Aujourd’hui, les animaux de ferme ne sont plus considérés comme des “produits agricoles”, mais comme des “êtres sensibles”. Des réglementations commencent à encadrer leur protection. Malgré tout, les associations de protection animale déplorent une augmentation des sévices qui leur sont infligés. La qualification des faits (mauvais traitements, actes de cruauté, etc.), laissée à la seule appréciation des juges, et les peines encourues, parfois dérisoires, mériteraient d’être revues.

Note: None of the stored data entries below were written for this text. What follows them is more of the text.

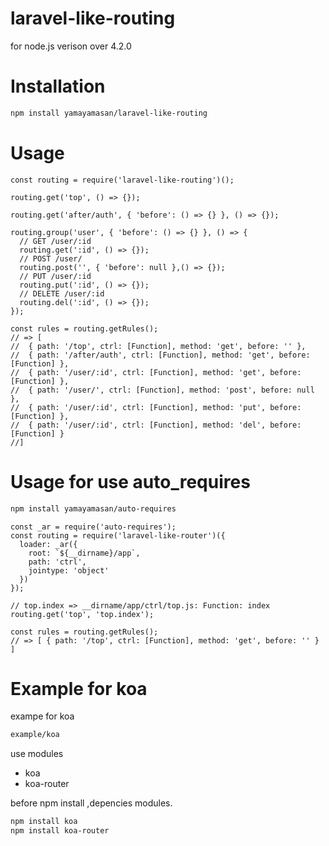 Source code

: # laravel-like-routing

for node.js verison over 4.2.0

# Installation
```sh
npm install yamayamasan/laravel-like-routing
```

# Usage

```js:sample
const routing = require('laravel-like-routing')();

routing.get('top', () => {});

routing.get('after/auth', { 'before': () => {} }, () => {});

routing.group('user', { 'before': () => {} }, () => {
  // GET /user/:id
  routing.get(':id', () => {});
  // POST /user/
  routing.post('', { 'before': null },() => {});
  // PUT /user/:id
  routing.put(':id', () => {});
  // DELETE /user/:id
  routing.del(':id', () => {});
});

const rules = routing.getRules();
// => [
//  { path: '/top', ctrl: [Function], method: 'get', before: '' },
//  { path: '/after/auth', ctrl: [Function], method: 'get', before: [Function] },
//  { path: '/user/:id', ctrl: [Function], method: 'get', before: [Function] },
//  { path: '/user/', ctrl: [Function], method: 'post', before: null },
//  { path: '/user/:id', ctrl: [Function], method: 'put', before: [Function] },
//  { path: '/user/:id', ctrl: [Function], method: 'del', before: [Function] } 
//]
```

# Usage for use auto_requires

```sh
npm install yamayamasan/auto-requires
```

```js:sample
const _ar = require('auto-requires');
const routing = require('laravel-like-router')({
  loader: _ar({
    root: `${__dirname}/app`,
    path: 'ctrl',
    jointype: 'object'
  })
});

// top.index => __dirname/app/ctrl/top.js: Function: index
routing.get('top', 'top.index');

const rules = routing.getRules();
// => [ { path: '/top', ctrl: [Function], method: 'get', before: '' } ]
```
# Example for koa
exampe for koa
```sh
example/koa
```

use modules
* koa
* koa-router

before npm install ,depencies modules.
```sh
npm install koa
npm install koa-router
```

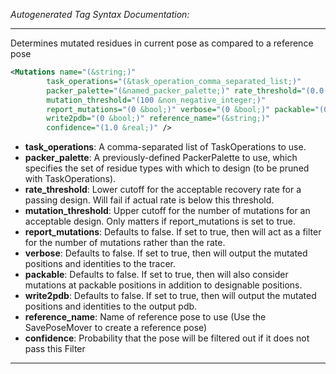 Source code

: <!-- THIS IS AN AUTOGENERATED FILE: Don't edit it directly, instead change the schema definition in the code itself. -->

_Autogenerated Tag Syntax Documentation:_

---
Determines mutated residues in current pose as compared to a reference pose

```xml
<Mutations name="(&string;)"
        task_operations="(&task_operation_comma_separated_list;)"
        packer_palette="(&named_packer_palette;)" rate_threshold="(0.0 &real;)"
        mutation_threshold="(100 &non_negative_integer;)"
        report_mutations="(0 &bool;)" verbose="(0 &bool;)" packable="(0 &bool;)"
        write2pdb="(0 &bool;)" reference_name="(&string;)"
        confidence="(1.0 &real;)" />
```

-   **task_operations**: A comma-separated list of TaskOperations to use.
-   **packer_palette**: A previously-defined PackerPalette to use, which specifies the set of residue types with which to design (to be pruned with TaskOperations).
-   **rate_threshold**: Lower cutoff for the acceptable recovery rate for a passing design. Will fail if actual rate is below this threshold.
-   **mutation_threshold**: Upper cutoff for the number of mutations for an acceptable design. Only matters if report_mutations is set to true.
-   **report_mutations**: Defaults to false. If set to true, then will act as a filter for the number of mutations rather than the rate.
-   **verbose**: Defaults to false. If set to true, then will output the mutated positions and identities to the tracer.
-   **packable**: Defaults to false. If set to true, then will also consider mutations at packable positions in addition to designable positions.
-   **write2pdb**: Defaults to false. If set to true, then will output the mutated positions and identities to the output pdb.
-   **reference_name**: Name of reference pose to use (Use the SavePoseMover to create a reference pose)
-   **confidence**: Probability that the pose will be filtered out if it does not pass this Filter

---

Le constat est amer pour les associations de protection animale. Pour celles qui s’occupent des animaux de compagnie – qui ont, de plus, déploré cet été un nombre croissant d’abandons de chiens et de chats que les propriétaires n’hésitent parfois pas à mutiler pour leur ôter toute trace d’identification –, mais aussi pour celles dévouées aux animaux de ferme. Selon l’œuvre d’assistance aux bêtes d’abattoirs (OABA), présidée par notre confrère Jean-Pierre Kieffer, les statistiques sur les mauvais traitements et les sévices (qui concernent majoritairement des bovins, des ovins, des caprins et des équidés) sont alarmantes. En nette augmentation, elles révèlent un profond malaise dans nos campagnes(1). « Ces statistiques sont d’autant plus inquiétantes que l’OABA (entre autres) n’a connaissance que d’une infime partie de cette misère et de cette souffrance animale. »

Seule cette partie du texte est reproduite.